(EXERCISE MATERIAL begins)
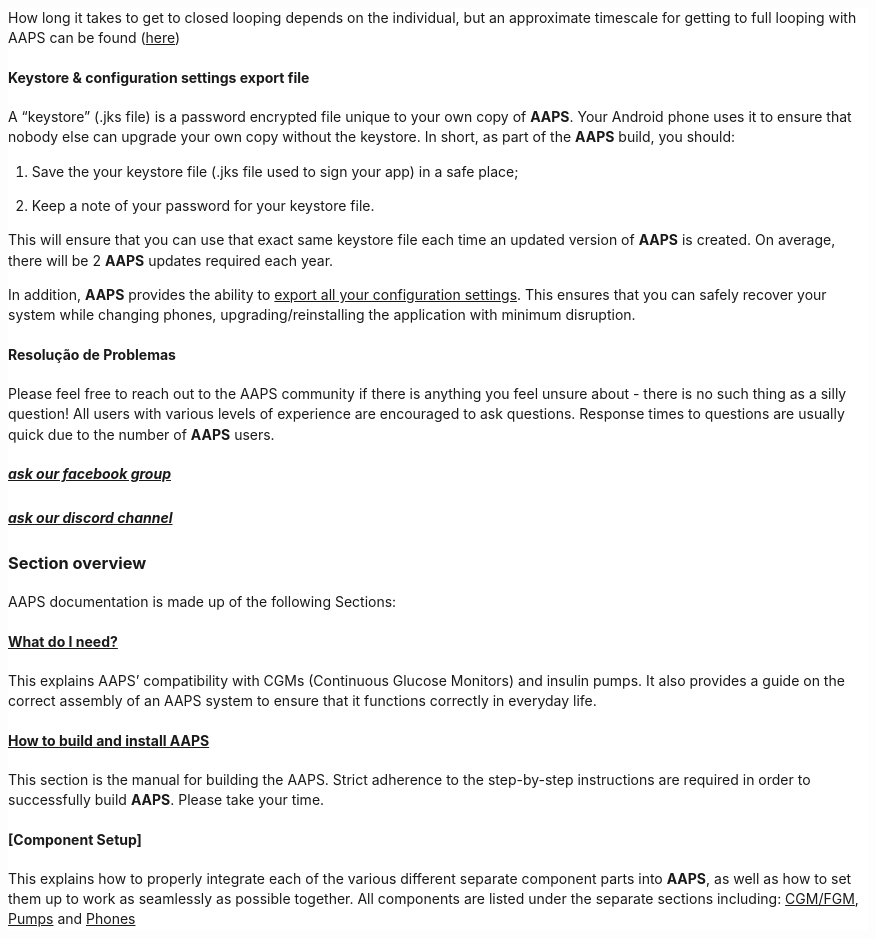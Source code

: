 How long it takes to get to closed looping depends on the individual, but an approximate timescale for getting to full looping with AAPS can be found ([here](how-long-will-it-take))


#### Keystore & configuration settings export file

A “keystore” (.jks file) is a password encrypted file unique to your own copy of **AAPS**. Your Android phone uses it to ensure that nobody else can upgrade your own copy without the keystore. In short, as part of the **AAPS** build, you should:

1.  Save the your keystore file (.jks file used to sign your app) in a safe place;

2.  Keep a note of your password for your keystore file.

This will ensure that you can use that exact same keystore file each time an updated version of **AAPS** is created. On average, there will be 2 **AAPS** updates required each year.

In addition, **AAPS** provides the ability to [export all your configuration settings](Usage/ExportImportSettings.md). This ensures that you can safely recover your system while changing phones, upgrading/reinstalling the application with minimum disruption. 

#### Resolução de Problemas

Please feel free to reach out to the AAPS community if there is anything you feel unsure about - there is no such thing as a silly question! All users with various levels of experience are encouraged to ask questions. Response times to questions are usually quick due to the number of **AAPS** users.

##### [ask our facebook group](https://www.facebook.com/groups/AndroidAPSUsers/)

##### [ask our discord channel](https://discord.com/channels/629952586895851530/629954570394533889)

### Section overview

AAPS documentation is made up of the following Sections:

#### [What do I need?](Module/module.md)

This explains AAPS’ compatibility with CGMs (Continuous Glucose Monitors) and insulin pumps. It also provides a guide on the correct assembly of an AAPS system to ensure that it functions correctly in everyday life.

#### [How to build and install AAPS](Installing-AndroidAPS/Building-APK.md)

This section is the manual for building the AAPS. Strict adherence to the step-by-step instructions are required in order to successfully build **AAPS**.  Please take your time.

#### [Component Setup]

This explains how to properly integrate each of the various different separate component parts into **AAPS**, as well as how to set them up to work as seamlessly as possible together. All components are listed under the separate sections including: [CGM/FGM](Configuration/BG-Source.md), [Pumps](Getting-Started/Pump-Choices.md) and [Phones](Hardware/Phoneconfig.md)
(EXERCISE MATERIAL ends)
Drop the pictures and reproduce the rest of the entries above exactly.

Source code

: How long it takes to get to closed looping depends on the individual, but an approximate timescale for getting to full looping with AAPS can be found ([here](how-long-will-it-take))


#### Keystore & configuration settings export file

A “keystore” (.jks file) is a password encrypted file unique to your own copy of **AAPS**. Your Android phone uses it to ensure that nobody else can upgrade your own copy without the keystore. In short, as part of the **AAPS** build, you should:

1.  Save the your keystore file (.jks file used to sign your app) in a safe place;

2.  Keep a note of your password for your keystore file.

This will ensure that you can use that exact same keystore file each time an updated version of **AAPS** is created. On average, there will be 2 **AAPS** updates required each year.

In addition, **AAPS** provides the ability to [export all your configuration settings](Usage/ExportImportSettings.md). This ensures that you can safely recover your system while changing phones, upgrading/reinstalling the application with minimum disruption. 

#### Resolução de Problemas

Please feel free to reach out to the AAPS community if there is anything you feel unsure about - there is no such thing as a silly question! All users with various levels of experience are encouraged to ask questions. Response times to questions are usually quick due to the number of **AAPS** users.

##### [ask our facebook group](https://www.facebook.com/groups/AndroidAPSUsers/)

##### [ask our discord channel](https://discord.com/channels/629952586895851530/629954570394533889)

### Section overview

AAPS documentation is made up of the following Sections:

#### [What do I need?](Module/module.md)

This explains AAPS’ compatibility with CGMs (Continuous Glucose Monitors) and insulin pumps. It also provides a guide on the correct assembly of an AAPS system to ensure that it functions correctly in everyday life.

#### [How to build and install AAPS](Installing-AndroidAPS/Building-APK.md)

This section is the manual for building the AAPS. Strict adherence to the step-by-step instructions are required in order to successfully build **AAPS**.  Please take your time.

#### [Component Setup]

This explains how to properly integrate each of the various different separate component parts into **AAPS**, as well as how to set them up to work as seamlessly as possible together. All components are listed under the separate sections including: [CGM/FGM](Configuration/BG-Source.md), [Pumps](Getting-Started/Pump-Choices.md) and [Phones](Hardware/Phoneconfig.md)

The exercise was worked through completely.